Mi amiga Colette solía decir, y hace ya mucho tiempo, 'Estamos entrando en la edad del nunca me había pasado'... Y es así. Decimos: 'Es curioso. Nunca me había pasado, me agaché a recoger un tenedor y se me trabaron cuatro vértebras de la columna.
Escuchamos: 'Es notable. Nunca me había pasado. Mordí un caramelo de limón y un premolar se me partió en ocho pedazos.
Es que, así como se habla de un Primer Mundo y de un Tercero sin que nadie conozca a ciencia cierta cual es el Segundo, nosotros hemos pasado de la Primera Edad a la Tercera sin recalar por la Segunda y el cuerpo acusa recibo de tal apresuramiento. El tiempo mismo, incluso, ha tomado una consistencia gelatinosa, plástica, mutante.
Calculamos: - 'Cuánto hace que se mudó Ricardo a su nueva casa?'. Y arriesgamos: - 'Tres, cuatro años'. Hasta que alguien, conocedor, nos saca de la duda:'Catorce'.
Suponemos ante el amigo encontrado ocasionalmente en la calle: - 'Tu pibe debe andar por los seis, siete años'. - 'Tiene diecinueve - nos contesta el amigo - Vení Tacho!'. Y nos presenta a una bestia de un metro ochenta, pelo verde, un clavo miguelito clavado en la ceja y un cardumen de granos sulfurosos en la mejilla.
Se corrobora entonces aquello que, dicen, decía John Lennon: 'El tiempo es algo que pasa mientras nosotros estamos distraídos haciendo otra cosa'. Y suerte que estamos distraídos haciendo otra cosa. Mucho peor es aburrirse. Es dulce rememorar ciertos momentos, pero más me entusiasma pensar en las cosas que tengo para hacer. Es que muchos de esos ciertos momentos son muy viejos. Y por lo tanto vale recordar el consejo dado por Javier Villafañe cuando alguien le preguntó cómo hacía para conservarse tan joven pasados los ochenta años. - 'No me junto con viejos', respondió el maestro.
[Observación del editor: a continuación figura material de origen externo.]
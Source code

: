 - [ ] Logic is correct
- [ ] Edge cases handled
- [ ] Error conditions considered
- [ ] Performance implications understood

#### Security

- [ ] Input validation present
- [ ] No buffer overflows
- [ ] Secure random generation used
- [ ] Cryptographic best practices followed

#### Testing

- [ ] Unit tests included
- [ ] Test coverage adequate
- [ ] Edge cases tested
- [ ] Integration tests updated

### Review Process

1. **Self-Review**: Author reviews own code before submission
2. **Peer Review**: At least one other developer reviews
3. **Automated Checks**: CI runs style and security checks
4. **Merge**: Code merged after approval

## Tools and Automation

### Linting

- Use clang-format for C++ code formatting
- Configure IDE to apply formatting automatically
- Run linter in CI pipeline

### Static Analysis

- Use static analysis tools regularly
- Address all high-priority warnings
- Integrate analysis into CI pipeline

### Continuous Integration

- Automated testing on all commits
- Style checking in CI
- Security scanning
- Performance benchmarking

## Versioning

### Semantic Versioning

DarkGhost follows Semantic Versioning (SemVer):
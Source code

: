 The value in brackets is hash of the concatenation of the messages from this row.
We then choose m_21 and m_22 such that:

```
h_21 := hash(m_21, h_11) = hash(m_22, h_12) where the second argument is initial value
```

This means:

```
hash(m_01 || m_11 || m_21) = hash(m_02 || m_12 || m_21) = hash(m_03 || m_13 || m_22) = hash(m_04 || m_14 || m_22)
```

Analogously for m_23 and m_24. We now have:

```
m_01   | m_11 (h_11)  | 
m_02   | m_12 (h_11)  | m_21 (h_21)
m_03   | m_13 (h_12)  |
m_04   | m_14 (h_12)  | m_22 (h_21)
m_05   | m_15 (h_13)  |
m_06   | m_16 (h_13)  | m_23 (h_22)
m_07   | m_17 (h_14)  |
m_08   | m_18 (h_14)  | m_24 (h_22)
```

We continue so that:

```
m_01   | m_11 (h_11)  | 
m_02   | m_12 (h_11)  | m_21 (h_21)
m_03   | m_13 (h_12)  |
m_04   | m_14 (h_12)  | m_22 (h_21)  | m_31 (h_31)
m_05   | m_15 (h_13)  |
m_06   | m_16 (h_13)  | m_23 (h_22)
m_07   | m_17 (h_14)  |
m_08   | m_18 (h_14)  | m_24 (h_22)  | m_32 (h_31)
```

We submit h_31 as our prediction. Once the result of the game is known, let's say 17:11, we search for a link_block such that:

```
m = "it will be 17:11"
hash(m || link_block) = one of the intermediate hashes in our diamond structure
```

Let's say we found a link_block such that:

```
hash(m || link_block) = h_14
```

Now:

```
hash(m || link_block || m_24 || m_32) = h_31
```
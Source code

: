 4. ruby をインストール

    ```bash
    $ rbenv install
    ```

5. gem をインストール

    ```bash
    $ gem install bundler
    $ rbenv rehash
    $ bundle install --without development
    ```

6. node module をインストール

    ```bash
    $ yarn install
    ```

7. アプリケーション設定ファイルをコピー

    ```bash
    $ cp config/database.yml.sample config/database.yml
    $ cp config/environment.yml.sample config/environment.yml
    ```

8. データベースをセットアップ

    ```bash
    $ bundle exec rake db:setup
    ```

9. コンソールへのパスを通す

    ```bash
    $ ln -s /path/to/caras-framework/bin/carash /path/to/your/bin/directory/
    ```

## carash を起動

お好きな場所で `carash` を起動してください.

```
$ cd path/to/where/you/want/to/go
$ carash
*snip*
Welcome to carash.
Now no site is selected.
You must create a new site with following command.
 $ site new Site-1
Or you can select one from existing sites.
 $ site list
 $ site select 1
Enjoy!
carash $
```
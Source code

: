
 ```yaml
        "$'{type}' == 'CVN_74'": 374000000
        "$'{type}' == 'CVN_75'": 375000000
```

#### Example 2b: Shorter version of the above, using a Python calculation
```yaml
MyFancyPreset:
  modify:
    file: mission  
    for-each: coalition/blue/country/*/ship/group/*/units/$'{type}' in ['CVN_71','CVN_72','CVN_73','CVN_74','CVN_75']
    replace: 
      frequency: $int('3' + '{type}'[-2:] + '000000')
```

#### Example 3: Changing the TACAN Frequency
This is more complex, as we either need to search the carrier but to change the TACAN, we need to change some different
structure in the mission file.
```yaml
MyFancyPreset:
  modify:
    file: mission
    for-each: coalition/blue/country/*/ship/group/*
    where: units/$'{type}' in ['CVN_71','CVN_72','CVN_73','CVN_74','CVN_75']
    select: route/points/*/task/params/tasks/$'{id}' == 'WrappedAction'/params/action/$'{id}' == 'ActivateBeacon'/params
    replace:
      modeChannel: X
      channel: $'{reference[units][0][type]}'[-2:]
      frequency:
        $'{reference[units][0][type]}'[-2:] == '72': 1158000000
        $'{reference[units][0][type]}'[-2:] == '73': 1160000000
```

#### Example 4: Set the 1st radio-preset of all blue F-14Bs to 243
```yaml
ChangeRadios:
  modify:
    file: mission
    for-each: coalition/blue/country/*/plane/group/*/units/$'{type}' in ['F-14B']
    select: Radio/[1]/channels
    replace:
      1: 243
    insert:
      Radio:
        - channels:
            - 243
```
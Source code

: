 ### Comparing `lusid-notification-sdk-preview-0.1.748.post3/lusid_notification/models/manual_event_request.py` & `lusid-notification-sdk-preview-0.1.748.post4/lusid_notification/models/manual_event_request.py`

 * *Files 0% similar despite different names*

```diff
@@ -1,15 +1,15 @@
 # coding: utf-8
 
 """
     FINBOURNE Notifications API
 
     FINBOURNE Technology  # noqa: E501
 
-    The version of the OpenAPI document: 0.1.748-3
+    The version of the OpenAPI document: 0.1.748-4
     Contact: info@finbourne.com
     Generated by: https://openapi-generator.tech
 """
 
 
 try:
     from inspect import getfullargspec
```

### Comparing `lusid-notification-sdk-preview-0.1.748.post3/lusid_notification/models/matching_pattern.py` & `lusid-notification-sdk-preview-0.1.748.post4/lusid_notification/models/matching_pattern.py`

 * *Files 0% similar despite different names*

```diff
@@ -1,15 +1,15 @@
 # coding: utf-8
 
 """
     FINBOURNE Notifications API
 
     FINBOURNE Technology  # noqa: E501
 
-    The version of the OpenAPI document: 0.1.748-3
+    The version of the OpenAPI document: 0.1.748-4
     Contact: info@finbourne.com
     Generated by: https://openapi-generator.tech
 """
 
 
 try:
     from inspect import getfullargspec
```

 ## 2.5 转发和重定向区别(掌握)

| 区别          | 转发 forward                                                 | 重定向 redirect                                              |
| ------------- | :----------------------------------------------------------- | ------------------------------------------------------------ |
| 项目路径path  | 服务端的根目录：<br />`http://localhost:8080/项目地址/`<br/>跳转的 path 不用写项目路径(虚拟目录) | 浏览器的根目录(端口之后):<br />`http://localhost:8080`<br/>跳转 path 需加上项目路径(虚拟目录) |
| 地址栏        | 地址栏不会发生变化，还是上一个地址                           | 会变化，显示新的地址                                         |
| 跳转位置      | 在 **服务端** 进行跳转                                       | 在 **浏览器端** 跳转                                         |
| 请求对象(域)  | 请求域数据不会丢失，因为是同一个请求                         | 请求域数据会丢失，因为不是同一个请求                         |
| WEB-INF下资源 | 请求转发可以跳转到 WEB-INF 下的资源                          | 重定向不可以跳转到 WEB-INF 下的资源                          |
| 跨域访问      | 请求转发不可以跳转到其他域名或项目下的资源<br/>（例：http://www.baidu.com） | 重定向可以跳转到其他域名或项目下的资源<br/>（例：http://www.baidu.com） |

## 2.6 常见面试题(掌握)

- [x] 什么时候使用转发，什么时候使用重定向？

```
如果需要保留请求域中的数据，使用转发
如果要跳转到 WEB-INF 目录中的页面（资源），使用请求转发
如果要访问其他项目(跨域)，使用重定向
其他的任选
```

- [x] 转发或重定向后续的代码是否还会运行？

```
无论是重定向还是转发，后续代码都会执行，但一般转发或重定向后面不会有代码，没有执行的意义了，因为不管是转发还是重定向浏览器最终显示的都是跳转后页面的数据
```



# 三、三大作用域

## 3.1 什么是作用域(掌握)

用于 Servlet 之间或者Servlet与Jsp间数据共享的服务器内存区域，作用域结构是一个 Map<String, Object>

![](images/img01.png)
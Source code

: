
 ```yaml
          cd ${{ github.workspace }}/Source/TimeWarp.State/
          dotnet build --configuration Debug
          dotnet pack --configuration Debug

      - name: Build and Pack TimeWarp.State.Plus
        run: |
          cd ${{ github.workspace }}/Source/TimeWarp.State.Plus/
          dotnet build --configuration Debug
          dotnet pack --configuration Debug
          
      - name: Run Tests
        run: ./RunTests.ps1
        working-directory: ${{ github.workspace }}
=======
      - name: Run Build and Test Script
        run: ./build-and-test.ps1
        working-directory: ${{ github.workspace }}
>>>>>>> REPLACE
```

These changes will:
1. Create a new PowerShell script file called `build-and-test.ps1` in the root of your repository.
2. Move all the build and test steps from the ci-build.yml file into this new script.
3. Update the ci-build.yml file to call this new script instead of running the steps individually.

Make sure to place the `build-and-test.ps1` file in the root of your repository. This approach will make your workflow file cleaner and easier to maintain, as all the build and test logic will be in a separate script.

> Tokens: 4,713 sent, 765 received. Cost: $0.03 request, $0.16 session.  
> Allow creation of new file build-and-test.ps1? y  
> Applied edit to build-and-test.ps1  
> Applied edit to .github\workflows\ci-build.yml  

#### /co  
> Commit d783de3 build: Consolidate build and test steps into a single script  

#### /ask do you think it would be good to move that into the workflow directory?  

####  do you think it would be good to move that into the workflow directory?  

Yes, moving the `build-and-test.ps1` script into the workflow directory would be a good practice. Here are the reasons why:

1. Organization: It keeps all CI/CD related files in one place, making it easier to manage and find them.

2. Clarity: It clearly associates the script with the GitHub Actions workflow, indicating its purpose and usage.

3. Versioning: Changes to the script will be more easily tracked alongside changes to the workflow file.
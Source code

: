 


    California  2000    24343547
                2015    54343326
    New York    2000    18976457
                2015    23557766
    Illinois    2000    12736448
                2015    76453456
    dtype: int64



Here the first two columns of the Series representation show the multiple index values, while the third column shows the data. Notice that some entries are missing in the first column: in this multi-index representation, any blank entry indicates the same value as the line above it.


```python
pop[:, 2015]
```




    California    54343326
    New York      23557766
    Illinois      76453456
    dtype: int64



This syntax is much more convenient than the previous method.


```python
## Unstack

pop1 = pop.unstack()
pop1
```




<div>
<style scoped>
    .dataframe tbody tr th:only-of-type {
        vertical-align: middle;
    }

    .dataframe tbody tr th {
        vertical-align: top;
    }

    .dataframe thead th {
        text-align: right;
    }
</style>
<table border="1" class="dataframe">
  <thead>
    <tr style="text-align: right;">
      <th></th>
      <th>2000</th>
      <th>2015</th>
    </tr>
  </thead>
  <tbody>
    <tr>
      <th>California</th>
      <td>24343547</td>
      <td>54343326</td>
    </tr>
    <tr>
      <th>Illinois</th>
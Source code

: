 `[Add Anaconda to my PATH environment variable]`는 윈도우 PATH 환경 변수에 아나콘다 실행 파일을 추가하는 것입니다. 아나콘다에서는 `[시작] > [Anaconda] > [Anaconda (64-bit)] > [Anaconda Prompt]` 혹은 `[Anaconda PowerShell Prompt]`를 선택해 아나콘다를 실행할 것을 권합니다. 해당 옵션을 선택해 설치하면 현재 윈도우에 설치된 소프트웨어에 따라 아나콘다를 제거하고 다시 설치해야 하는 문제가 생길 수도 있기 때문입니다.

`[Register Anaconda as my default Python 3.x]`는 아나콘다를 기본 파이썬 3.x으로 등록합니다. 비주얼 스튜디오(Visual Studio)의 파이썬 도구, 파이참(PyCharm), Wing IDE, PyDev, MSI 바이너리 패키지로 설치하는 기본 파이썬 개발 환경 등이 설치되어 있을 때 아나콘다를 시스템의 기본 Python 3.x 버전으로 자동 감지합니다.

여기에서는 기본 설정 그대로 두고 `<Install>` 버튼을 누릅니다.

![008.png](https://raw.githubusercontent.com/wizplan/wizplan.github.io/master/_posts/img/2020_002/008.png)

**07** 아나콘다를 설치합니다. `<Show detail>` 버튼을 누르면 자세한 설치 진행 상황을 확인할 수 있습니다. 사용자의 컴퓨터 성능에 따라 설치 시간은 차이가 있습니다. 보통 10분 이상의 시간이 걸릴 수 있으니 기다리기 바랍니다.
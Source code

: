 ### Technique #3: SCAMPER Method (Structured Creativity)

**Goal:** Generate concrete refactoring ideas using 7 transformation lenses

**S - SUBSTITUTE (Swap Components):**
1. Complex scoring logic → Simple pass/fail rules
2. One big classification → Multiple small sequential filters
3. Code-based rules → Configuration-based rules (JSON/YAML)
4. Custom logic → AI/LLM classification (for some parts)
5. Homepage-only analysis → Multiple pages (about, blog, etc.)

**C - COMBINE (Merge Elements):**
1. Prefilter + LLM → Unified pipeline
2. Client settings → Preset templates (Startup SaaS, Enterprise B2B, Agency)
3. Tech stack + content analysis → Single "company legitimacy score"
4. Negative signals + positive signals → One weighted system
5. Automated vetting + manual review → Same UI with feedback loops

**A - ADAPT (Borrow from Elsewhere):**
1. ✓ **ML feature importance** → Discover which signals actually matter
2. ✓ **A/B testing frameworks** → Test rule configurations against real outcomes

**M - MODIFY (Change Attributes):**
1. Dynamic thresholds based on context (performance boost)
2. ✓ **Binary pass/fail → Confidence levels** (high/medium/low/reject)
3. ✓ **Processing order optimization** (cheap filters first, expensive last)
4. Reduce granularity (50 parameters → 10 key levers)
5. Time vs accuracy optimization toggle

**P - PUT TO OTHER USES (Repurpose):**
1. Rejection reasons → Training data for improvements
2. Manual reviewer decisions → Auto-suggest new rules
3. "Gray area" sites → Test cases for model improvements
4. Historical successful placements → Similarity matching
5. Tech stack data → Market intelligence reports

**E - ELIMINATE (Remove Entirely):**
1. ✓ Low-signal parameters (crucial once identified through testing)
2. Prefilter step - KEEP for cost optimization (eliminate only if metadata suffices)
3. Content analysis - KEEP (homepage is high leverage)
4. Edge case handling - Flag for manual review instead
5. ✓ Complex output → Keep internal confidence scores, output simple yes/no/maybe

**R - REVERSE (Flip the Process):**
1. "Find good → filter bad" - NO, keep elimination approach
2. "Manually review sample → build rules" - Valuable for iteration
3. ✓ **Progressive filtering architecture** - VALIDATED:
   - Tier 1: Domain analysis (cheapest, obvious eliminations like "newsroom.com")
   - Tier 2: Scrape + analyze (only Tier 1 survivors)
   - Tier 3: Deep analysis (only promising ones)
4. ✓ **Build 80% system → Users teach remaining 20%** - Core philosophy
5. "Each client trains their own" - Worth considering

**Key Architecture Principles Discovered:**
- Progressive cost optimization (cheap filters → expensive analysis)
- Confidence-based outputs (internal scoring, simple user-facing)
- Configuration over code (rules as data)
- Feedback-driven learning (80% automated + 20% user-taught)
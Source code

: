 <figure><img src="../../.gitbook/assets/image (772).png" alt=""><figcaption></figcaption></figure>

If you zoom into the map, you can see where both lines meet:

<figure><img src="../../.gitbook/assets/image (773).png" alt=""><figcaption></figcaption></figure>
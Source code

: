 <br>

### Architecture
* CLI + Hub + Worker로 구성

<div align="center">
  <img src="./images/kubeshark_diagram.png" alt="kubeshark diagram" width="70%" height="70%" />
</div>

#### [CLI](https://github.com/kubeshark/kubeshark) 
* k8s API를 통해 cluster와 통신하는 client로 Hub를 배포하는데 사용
Yo quiero agregar lo que un día dijo Jean Louis Barrault, famoso mimo francés, La edad madura es aquella en la que todavía se es joven, pero con mucho más esfuerzo'.-
Un maestro el negro!!! ¿No nos pasa lo mismo? ¿No decimos “no puede ser!!” cuando vemos la altura de los hijos, sobrinos o vecinitos que hace muy poco corrían y se subían a nuestros sillones para jugar a la nave espacial? ¿o juntarnos a tomar un cafecito con “las chicas”, mientras que todas ellas superan los cuarenta igual que uno?
Mi hija adolescente para colaborar con sus gastos (salidas y ropa para ir a bailar) vende unas cremas mágicas que arrasan con manchas, arrugas y todo rastro del paso del tiempo; yo se las compro para ayudarla y, aunque son muy buenas y realmente mi piel cambió, sólo hace que refleje mucho mejor cada uno de los bellísimos (aunque muchas veces duros) años que he vivido.
Cada marca, cada estría, cada pliegue tiene su historia… ¡guarda mi historia! Nadie puede quitarme el placer de haber gestado tres hermosos hijos, ni de haber amamantado (entre nosotros: a la más chiquita hasta que tenía dos años y medio), haber engordado y adelgazado, haber reído tanto y también llorado… Cada huella es mía. Y pasó el tiempo???? ¡No me dí cuenta!!!!! Hay tanto por hacer! Tantos proyectos en el tintero! Tantas palabras por escribir, lugares para conocer, gente por escuchar, caminos por recorrer, cosas para aprender, regalos para dar, sonrisas para recibir, amores para disfrutar!!!! No tengo apuro, voy sin prisa, total…. La vida igual sigue pasando!!!!!